If you’ve never heard of Thomas Land, it’s part of the theme park based around Thomas and Friends. It has twelve brilliant Thomas themed rides, an indoor play area, and gift shops filled with official merchandise. A definite must for any Thomas fan.
Before we left though, given there were no queues, my husband decided to have a few goes on the bigger rides.
Time to start worrying
Now I am not a negative person.
Since becoming a parent though, I am a lot more cautious of situations. Situations that years ago, I’d not even have given a second thought to.
I’d be lying if I pretended that the worries of parenting, senseless terrorist attacks in this crazy world, and the two miscarriages I’ve now had haven’t changed how I think.
I think it’s normal. I also think it’s good to have an appreciation for what I am so very lucky to have.
But I am not over-paranoid to the point that it prevents us from enjoying and making the most of our lives together.
Stood at the bottom of the ride waiting for Alex to appear however, an irrational thought came over me. I thought back to the crash at Alton Towers a few years ago.
“What if it crashed?”.
I quickly told myself to shut up as the thought was just too scary, and we watched him enjoying the short ride and return without harm.
Not long after, we left with a very tired girl who fell asleep before we’d even exited the car park.
Mentally, I then relaxed. We’d had a fun day without any injuries.
Hearing the news
Fast forward to today when I heard the tragic news that a little girl had sadly died on a ride at Drayton Manor.
What the F**K?
I know I’d had those thoughts about safety, but I hadn’t really believed something terrible could actually happen. Especially not this close to home.
Just devastating. My thoughts have been with her loved ones all day since I heard about it.
These accidents are usually so uncommon. Apparently there have been no deaths at a UK theme park in over a decade.

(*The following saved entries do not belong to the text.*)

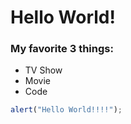 # Hello World!

### My favorite 3 things:
- TV Show
- Movie
- Code

```javascript
alert("Hello World!!!!");
```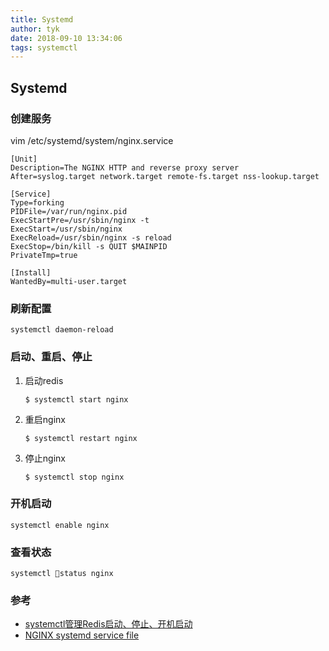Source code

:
 ```yaml
---
title: Systemd
author: tyk
date: 2018-09-10 13:34:06
tags: systemctl
---
```

## Systemd

### 创建服务
vim /etc/systemd/system/nginx.service

```
[Unit]
Description=The NGINX HTTP and reverse proxy server
After=syslog.target network.target remote-fs.target nss-lookup.target

[Service]
Type=forking
PIDFile=/var/run/nginx.pid
ExecStartPre=/usr/sbin/nginx -t
ExecStart=/usr/sbin/nginx
ExecReload=/usr/sbin/nginx -s reload
ExecStop=/bin/kill -s QUIT $MAINPID
PrivateTmp=true

[Install]
WantedBy=multi-user.target
```

### 刷新配置
```
systemctl daemon-reload
```

### 启动、重启、停止

1. 启动redis
    ```
    $ systemctl start nginx
    ```

2. 重启nginx
    ```
    $ systemctl restart nginx
    ```

3. 停止nginx
    ```
    $ systemctl stop nginx
    ```

### 开机启动

```
systemctl enable nginx
```

### 查看状态

```
systemctl status nginx
```

### 参考
- [systemctl管理Redis启动、停止、开机启动](https://blog.csdn.net/chwshuang/article/details/68489968)
- [NGINX systemd service file](https://www.nginx.com/resources/wiki/start/topics/examples/systemd/)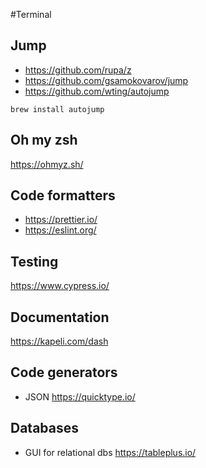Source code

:#Terminal

## Jump
* https://github.com/rupa/z
* https://github.com/gsamokovarov/jump
* https://github.com/wting/autojump

```
brew install autojump
```

## Oh my zsh 
https://ohmyz.sh/

## Code formatters
* https://prettier.io/ 
* https://eslint.org/

## Testing
https://www.cypress.io/

## Documentation
https://kapeli.com/dash

## Code generators
* JSON https://quicktype.io/

## Databases
* GUI for relational dbs https://tableplus.io/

Although the details have not yet been released as to what happened, it seems that it was a freak accident at a place that has an excellent safety record.
I am sure nothing will not help the family to make sense of it though. How can it?
So as I tuck up my little girl tonight, I looked at her. I thought back to our fun day out and was reminded by today’s sad event that it could so easily have ended very differently.
I looked at her sleeping and realised that life is so fragile.
Tonight, a family weren’t kissing their little girl goodnight as I was.
It’s just so unfair.
My heart goes out to the family involved.